_What is needed_
Exactly as they appear, transcribe the entries and skip any pictures.

Records from a dataset:
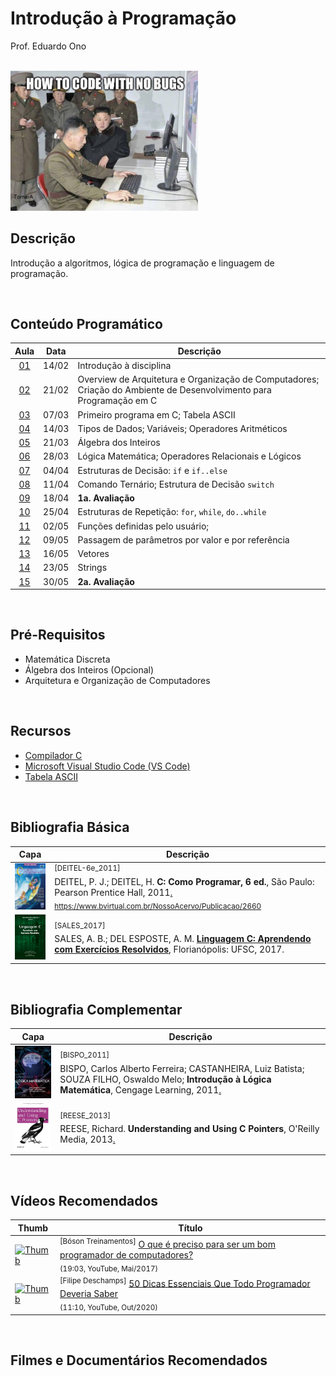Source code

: # Introdução à Programação

Prof. Eduardo Ono

<br>

<img src="./imagens/how-to-code-with-no-bugs.png" width="300px">

<br>

## Descrição

Introdução a algoritmos, lógica de programação e linguagem de programação.

<br>

## Conteúdo Programático

| Aula | Data | Descrição |
| :-: | :-: | --- |
| [01] | 14/02 | Introdução à disciplina
| [02] | 21/02 | Overview de Arquitetura e Organização de Computadores; Criação do Ambiente de Desenvolvimento para Programação em C
| [03] | 07/03 | Primeiro programa em C; Tabela ASCII
| [04] | 14/03 | Tipos de Dados; Variáveis; Operadores Aritméticos
| [05] | 21/03 | Álgebra dos Inteiros
| [06] | 28/03 | Lógica Matemática; Operadores Relacionais e Lógicos
| [07] | 04/04 | Estruturas de Decisão: `if` e `if..else`
| [08] | 11/04 | Comando Ternário; Estrutura de Decisão `switch`
| [09] | 18/04 | __1a. Avaliação__
| [10] | 25/04 | Estruturas de Repetição: `for`, `while`, `do..while`
| [11] | 02/05 | Funções definidas pelo usuário; 
| [12] | 09/05 | Passagem de parâmetros por valor e por referência
| [13] | 16/05 | Vetores
| [14] | 23/05 | Strings
| [15] | 30/05 | __2a. Avaliação__

[01]: ./aulas/README.md#aula-01
[02]: ./aulas/README.md#aula-02
[03]: ./aulas/README.md#aula-03
[04]: ./aulas/README.md#aula-04
[05]: #
[06]: #
[07]: #
[08]: #
[09]: #
[10]: #
[11]: #
[12]: #
[13]: #
[14]: #
[15]: #

<br>

## Pré-Requisitos

* Matemática Discreta
* Álgebra dos Inteiros (Opcional)
* Arquitetura e Organização de Computadores

<br>

## Recursos

* [Compilador C](./conteudo/01-ambiente-de-desenvolvimento/)
* [Microsoft Visual Studio Code (VS Code)](./conteudo/01-ambiente-de-desenvolvimento/)
* [Tabela ASCII](https://theasciicode.com.ar/)

<br>

## Bibliografia Básica

| Capa | Descrição |
| :-: | --- |
| <img src="./referencias/capas/DEITEL-6e_2011.jpg" width="100px"> | <sup>[DEITEL-6e_2011]</sup><br>DEITEL, P. J.; DEITEL, H. <strong>C: Como Programar, 6 ed.</strong>, São Paulo: Pearson Prentice Hall, 2011[.](https://app.box.com/s/orpgcu86l21fflmxiqmzdq0cod300i4b)<br><sub>https://www.bvirtual.com.br/NossoAcervo/Publicacao/2660</sub>
| <img src="./referencias/capas/SALES_2017.jpg" width="100px"> | <sup>[SALES_2017]</sup><br>SALES, A. B.; DEL ESPOSTE, A. M. <strong>[Linguagem C: Aprendendo com Exercícios Resolvidos](https://archive.org/details/livro-linguagem-caprendendo-exercicios-resolvidos-2)</strong>, Florianópolis: UFSC, 2017.

<br>

## Bibliografia Complementar

| Capa | Descrição |
| :-: | --- |
| <img src="./referencias/capas/BISPO_2011.jpg" alt="img" width="100px"> | <sup id="BISPO_2011">[BISPO_2011]</sup><br>BISPO, Carlos Alberto Ferreira; CASTANHEIRA, Luiz Batista; SOUZA FILHO, Oswaldo Melo; __Introdução à Lógica Matemática__, Cengage Learning, 2011[.](https://app.box.com/s/xfv52p02w3bi0s9pnvkf4not5eoaozh5)
| <img src="./referencias/capas/REESE_2013.jpg" alt="img" width="100px"> | <sup id="REESE_2013">[REESE_2013]</sup><br>REESE, Richard. __Understanding and Using C Pointers__, O'Reilly Media, 2013[.](https://app.box.com/s/cbp98oofhokip0yki3gh7khz6zb6htgq)

<br>

## Vídeos Recomendados

| Thumb | Título |
| --- | --- |
| [![Thumb](https://img.youtube.com/vi/ED2aoLnr0oA/default.jpg)](https://youtu.be/ED2aoLnr0oA) | <sup>[Bóson Treinamentos]</sup> [O que é preciso para ser um bom programador de computadores?](https://www.youtube.com/watch?v=ED2aoLnr0oA)<br><sub>(19:03, YouTube, Mai/2017)</sub>
| [![Thumb](https://img.youtube.com/vi/2xoJjEgecZM/default.jpg)](https://youtu.be/2xoJjEgecZM) | <sup>[Filipe Deschamps]</sup> [50 Dicas Essenciais Que Todo Programador Deveria Saber](https://www.youtube.com/watch?v=2xoJjEgecZM)<br><sub>(11:10, YouTube, Out/2020)</sub>

<br>

## Filmes e Documentários Recomendados

<br>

_Answer area_
Source code

: # Introdução à Programação

Prof. Eduardo Ono

<br>

<img src="./imagens/how-to-code-with-no-bugs.png" width="300px">

<br>

## Descrição

Introdução a algoritmos, lógica de programação e linguagem de programação.

<br>

## Conteúdo Programático

| Aula | Data | Descrição |
| :-: | :-: | --- |
| [01] | 14/02 | Introdução à disciplina
| [02] | 21/02 | Overview de Arquitetura e Organização de Computadores; Criação do Ambiente de Desenvolvimento para Programação em C
| [03] | 07/03 | Primeiro programa em C; Tabela ASCII
| [04] | 14/03 | Tipos de Dados; Variáveis; Operadores Aritméticos
| [05] | 21/03 | Álgebra dos Inteiros
| [06] | 28/03 | Lógica Matemática; Operadores Relacionais e Lógicos
| [07] | 04/04 | Estruturas de Decisão: `if` e `if..else`
| [08] | 11/04 | Comando Ternário; Estrutura de Decisão `switch`
| [09] | 18/04 | __1a. Avaliação__
| [10] | 25/04 | Estruturas de Repetição: `for`, `while`, `do..while`
| [11] | 02/05 | Funções definidas pelo usuário; 
| [12] | 09/05 | Passagem de parâmetros por valor e por referência
| [13] | 16/05 | Vetores
| [14] | 23/05 | Strings
| [15] | 30/05 | __2a. Avaliação__

[01]: ./aulas/README.md#aula-01
[02]: ./aulas/README.md#aula-02
[03]: ./aulas/README.md#aula-03
[04]: ./aulas/README.md#aula-04
[05]: #
[06]: #
[07]: #
[08]: #
[09]: #
[10]: #
[11]: #
[12]: #
[13]: #
[14]: #
[15]: #

<br>

## Pré-Requisitos

* Matemática Discreta
* Álgebra dos Inteiros (Opcional)
* Arquitetura e Organização de Computadores

<br>

## Recursos

* [Compilador C](./conteudo/01-ambiente-de-desenvolvimento/)
* [Microsoft Visual Studio Code (VS Code)](./conteudo/01-ambiente-de-desenvolvimento/)
* [Tabela ASCII](https://theasciicode.com.ar/)

<br>

## Bibliografia Básica

| Capa | Descrição |
| :-: | --- |
| <img src="./referencias/capas/DEITEL-6e_2011.jpg" width="100px"> | <sup>[DEITEL-6e_2011]</sup><br>DEITEL, P. J.; DEITEL, H. <strong>C: Como Programar, 6 ed.</strong>, São Paulo: Pearson Prentice Hall, 2011[.](https://app.box.com/s/orpgcu86l21fflmxiqmzdq0cod300i4b)<br><sub>https://www.bvirtual.com.br/NossoAcervo/Publicacao/2660</sub>
| <img src="./referencias/capas/SALES_2017.jpg" width="100px"> | <sup>[SALES_2017]</sup><br>SALES, A. B.; DEL ESPOSTE, A. M. <strong>[Linguagem C: Aprendendo com Exercícios Resolvidos](https://archive.org/details/livro-linguagem-caprendendo-exercicios-resolvidos-2)</strong>, Florianópolis: UFSC, 2017.

<br>

## Bibliografia Complementar

| Capa | Descrição |
| :-: | --- |
| <img src="./referencias/capas/BISPO_2011.jpg" alt="img" width="100px"> | <sup id="BISPO_2011">[BISPO_2011]</sup><br>BISPO, Carlos Alberto Ferreira; CASTANHEIRA, Luiz Batista; SOUZA FILHO, Oswaldo Melo; __Introdução à Lógica Matemática__, Cengage Learning, 2011[.](https://app.box.com/s/xfv52p02w3bi0s9pnvkf4not5eoaozh5)
| <img src="./referencias/capas/REESE_2013.jpg" alt="img" width="100px"> | <sup id="REESE_2013">[REESE_2013]</sup><br>REESE, Richard. __Understanding and Using C Pointers__, O'Reilly Media, 2013[.](https://app.box.com/s/cbp98oofhokip0yki3gh7khz6zb6htgq)

<br>

## Vídeos Recomendados

| Thumb | Título |
| --- | --- |
| [![Thumb](https://img.youtube.com/vi/ED2aoLnr0oA/default.jpg)](https://youtu.be/ED2aoLnr0oA) | <sup>[Bóson Treinamentos]</sup> [O que é preciso para ser um bom programador de computadores?](https://www.youtube.com/watch?v=ED2aoLnr0oA)<br><sub>(19:03, YouTube, Mai/2017)</sub>
| [![Thumb](https://img.youtube.com/vi/2xoJjEgecZM/default.jpg)](https://youtu.be/2xoJjEgecZM) | <sup>[Filipe Deschamps]</sup> [50 Dicas Essenciais Que Todo Programador Deveria Saber](https://www.youtube.com/watch?v=2xoJjEgecZM)<br><sub>(11:10, YouTube, Out/2020)</sub>

<br>

## Filmes e Documentários Recomendados

<br>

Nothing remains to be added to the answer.